Less wordy R

The Swarm Lab presents a nice comparison of R and Python code for a simple (read ‘one could do it in Excel’) problem. The example works, but I was surprised by how wordy the R code was and decided to check if one could easily produce a shorter version.

The beginning is pretty much the same, although I’ll use ggplot2 rather than lattice, because it will be a lot easier (and shorter) to get the desired appearance for the plots:

require(Quandl)
require(ggplot2)
 
# Load data from Quandl
my.data = Quandl("TPC/HIST_RECEIPT", 
                 start_date = "1945-12-31", 
                 end_date = "2013-12-31")

The whole example relies on only three variables and—as I am not great at typing—I tend to work with shorter variable names. I directly changed the names for variables 1 to 3:

# Display first lines of the data frame
# and set short names for first three columns
head(my.data)
names(my.data)[1:3] = c('year', 'indtax', 'corptax')

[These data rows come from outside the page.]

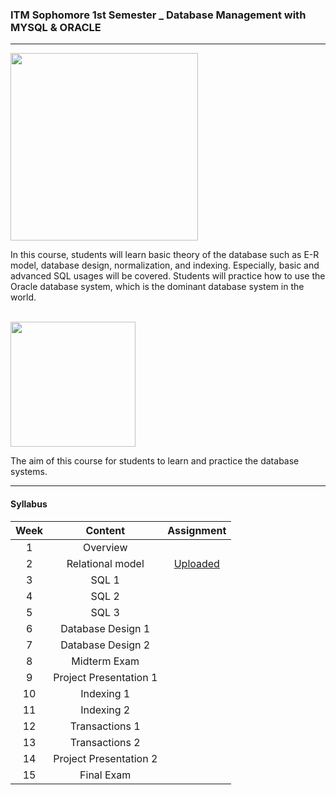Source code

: ### ITM Sophomore 1st Semester _ Database Management with MYSQL & ORACLE


***********************************

<img src="https://cdn.icon-icons.com/icons2/2699/PNG/512/mysql_horizontal_logo_icon_170929.png" width="300">

In this course, students will learn basic theory of the database such as E-R model, database design, normalization, and indexing. Especially, basic and advanced SQL usages will be covered. Students will practice how to use the Oracle database system, which is the dominant database system in the world. 

<br>
<img src="https://allvectorlogo.com/img/2017/02/oracle-database-logo.png" width="200">

The aim of this course for students to learn and practice the database systems.


***********************************


#### Syllabus

|Week|Content|Assignment|
|:---:|:---:|:---:|
| 1 |   Overview    ||
| 2 |   Relational model  | [Uploaded](https://github.com/saeyeonn/DBMS_Univ/blob/main/1_%20ER%20Model/ER%20Diagram%20Assignment.png) |
| 3 |   SQL 1    ||
| 4 |   SQL 2    ||
| 5 |   SQL 3    ||
| 6 |   Database Design 1    ||
| 7 |   Database Design 2    ||
| 8 |	Midterm Exam    ||
| 9 | Project Presentation 1  ||
| 10 |   Indexing 1   ||
| 11 |  Indexing 2   ||
| 12 |  Transactions 1  ||
| 13 |  Transactions 2  ||
| 14 | Project Presentation 2 ||
| 15 |  Final Exam    ||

It is a lot easier to compare the regression lines if we change the shape of the data set from wide to long, where there is one variable for year, one for tax type, and one for the actual tax rate. It would be possible to use one of Hadley’s packages to get a simpler syntax for this, but I decided to stick to the minimum set of requirements:

# Change shape to fit both regressions simultaneously
mdlong = reshape(my.data[, 1:3], 
                 idvar = 'year', times = c('Individual', 'Corporate'), 
                 varying = list(2:3), direction = 'long')
 
mdlong$taxtype = factor(mdlong$time)

And now we are ready to produce the plots. The first one can be a rough cut to see if we get the right elements:

ggplot(mdlong, aes(x = year, y = indtax, color = taxtype)) + 
  geom_point() + geom_line() + geom_smooth(method = 'lm')
First cut of the taxes per year plot.

First cut of the taxes per year plot.

Yes, this one has the points, lines, linear regression and 95% confidence intervals for the mean predicted responses, but we still need to get rid of the grey background and get black labels (theme_bw()), set the right axis labels and ticks (scale_x... scale_y...) and set the right color palette for points and lines (scale_colour_manual) and filling the confidence intervals (scale_colour_fill) like so:

# Plotting the graph (first match color palette) and put the regression
# lines as well
serious.palette = c('#AD3333', '#00526D')
ggplot(mdlong, aes(x = year, y = indtax, color = taxtype)) + 
  geom_point() + geom_line() + geom_smooth(method = 'lm', aes(fill = taxtype)) + 
  theme_bw() + 
  scale_y_continuous('Income taxes (% of GDP)', breaks = seq(0, 12, 2), minor_breaks = NULL) + 
  scale_x_date('Fiscal year', minor_breaks = NULL) + 
  scale_colour_manual(values=serious.palette) + scale_fill_manual(values=serious.palette)
Way closer to the desired plot, still much shorter.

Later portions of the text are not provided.